All through the process I make notes about sizes, costs, materials etc. This helps to keep an eye on budget and the design, especially in a longer project like this one.
Once the stones have been selected, I need to figure out dimensions of the ring. How wide will it be if we use all the stones selected? What is the clients tolerance for a wider ring. Will it look to big or not big enough.
Depending on the project, I do a lot of sketches. It's helpful to colour in gems to give the client a visual idea of the final piece.
Catherine and Craig wanted a very floral design that also incorporated the Irish triquetra. They brought in a lot of different images and variations on it, something that is very helpful as designer.

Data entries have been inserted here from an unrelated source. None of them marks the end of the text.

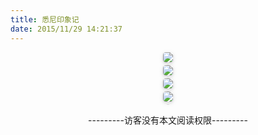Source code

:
 ```yaml
---
title: 悉尼印象记
date: 2015/11/29 14:21:37
---
```


<center style="font-size=6px"> <img style="border-radius: 0.3125em; box-shadow: 0 2px 4px 0 rgba(34,36,38,.12),0 2px 10px 0 rgba(34,36,38,.08);" src="../../../../IMG/IMG_1733.JPG"/> <br> <div style="color:orange; border-bottom: 1px solid #d9d9d9; display: inline-block; color: #999; padding: 2px;"></div> </center>

<center style="font-size=6px"> <img style="border-radius: 0.3125em; box-shadow: 0 2px 4px 0 rgba(34,36,38,.12),0 2px 10px 0 rgba(34,36,38,.08);" src="../../../../IMG/IMG_1535.JPG"/> <br> <div style="color:orange; border-bottom: 1px solid #d9d9d9; display: inline-block; color: #999; padding: 2px;"></div> </center>

<center style="font-size=6px"> <img style="border-radius: 0.3125em; box-shadow: 0 2px 4px 0 rgba(34,36,38,.12),0 2px 10px 0 rgba(34,36,38,.08);" src="../../../../IMG/IMG_1538.JPG"/> <br> <div style="color:orange; border-bottom: 1px solid #d9d9d9; display: inline-block; color: #999; padding: 2px;"></div> </center>

<center style="font-size=6px"> <img style="border-radius: 0.3125em; box-shadow: 0 2px 4px 0 rgba(34,36,38,.12),0 2px 10px 0 rgba(34,36,38,.08);" src="../../../../IMG/IMG_4496.JPG"/> <br> <div style="color:orange; border-bottom: 1px solid #d9d9d9; display: inline-block; color: #999; padding: 2px;"></div> </center>

<p style="text-align:center";>---------访客没有本文阅读权限---------</p>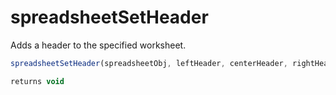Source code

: # spreadsheetSetHeader

 Adds a header to the specified worksheet.

```javascript
spreadsheetSetHeader(spreadsheetObj, leftHeader, centerHeader, rightHeader)
```

```javascript
returns void
```
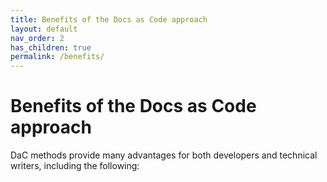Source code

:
 ```yaml
---
title: Benefits of the Docs as Code approach
layout: default
nav_order: 2
has_children: true
permalink: /benefits/
---
```


# Benefits of the Docs as Code approach

DaC methods provide many advantages for both developers and technical writers, including the following:
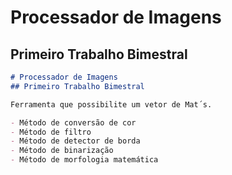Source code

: # Processador de Imagens
## Primeiro Trabalho Bimestral

```markdown
# Processador de Imagens
## Primeiro Trabalho Bimestral

Ferramenta que possibilite um vetor de Mat´s.

- Método de conversão de cor
- Método de filtro
- Método de detector de borda
- Método de binarização
- Método de morfologia matemática
```
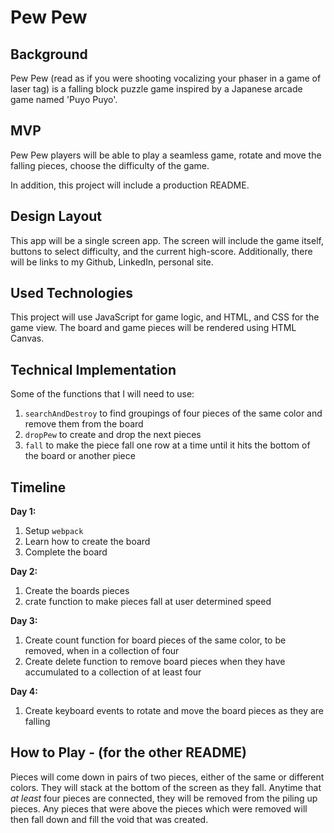 # Pew Pew

## Background

Pew Pew (read as if you were shooting vocalizing your phaser in a game of laser tag) is a falling block puzzle game inspired by a Japanese arcade game named 'Puyo Puyo'.

## MVP

Pew Pew players will be able to play a seamless game, rotate and move the falling pieces, choose the difficulty of the game.

In addition, this project will include a production README.

## Design Layout

This app will be a single screen app.  The screen will include the game itself, buttons to select difficulty, and the current high-score. Additionally, there will be links to my Github, LinkedIn, personal site.

## Used Technologies

This project will use JavaScript for game logic, and  HTML, and CSS for the game view.
The board and game pieces will be rendered using HTML Canvas.

## Technical Implementation

Some of the functions that I will need to use:
1. ```searchAndDestroy``` to find groupings of four pieces of the same color and remove them from the board
2. ```dropPew``` to create and drop the next pieces
3. ```fall``` to make the piece fall one row at a time until it hits the bottom of the board or another piece

## Timeline

**Day 1:**
1. Setup ```webpack```
2. Learn how to create the board
3. Complete the board

**Day 2:**
1. Create the boards pieces
2. crate function to make pieces fall at user determined speed

**Day 3:**
1. Create count function for board pieces of the same color, to be removed, when in a collection of four
2. Create delete function to remove board pieces when they have accumulated to a collection of at least four

**Day 4:**
1. Create keyboard events to rotate and move the board pieces as they are falling

## How to Play - (for the other README)

Pieces will come down in pairs of two pieces, either of the same or different colors. They will stack at the bottom of the screen as they fall. Anytime that *at least* four pieces are connected, they will be removed from the piling up pieces. Any pieces that were above the pieces which were removed will then fall down and fill the void that was created.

Here is a photo of the more or less final design as a drawing. Stones and their placement are coloured in, widths at the front and back noted, and the one ornamentation as well. As detailed as the sketch is, once I move onto the 3D version, things quite often need to move or change a little. Just because it works in a 2D drawing is not a guarantee it will in 3D form.
From the drawing I make a wax of the piece. This serves both as the wax that will be cast in the lost wax method (no moulds, no copies) and as chance for the client to see what it will look like. The wax is brittle an can not be truly tried on the finger.
To make it even clearer for the client I can place the stones into the settings. At this point I cannot make changes to the wax so it is very important that drawings and conversations have made sure we all understand what the piece will look like.
Here is the ring, now cast in 18 k white gold. At this point I will file, sand, polish or texture the ring so the client can come in for a fitting and truly get a look at what the piece will be like when done.
Once I have made sure the ring is a good size, it's off to the stone setter! The goldsmith trade has a multitude of sub-trades: casters, engravers, wax carvers, CNC experts, and stone setters. Having all these talented masters of their craft available to me, makes it possible to pick the right person for a specific job. And then, finally, the ring is on Catherine's hand!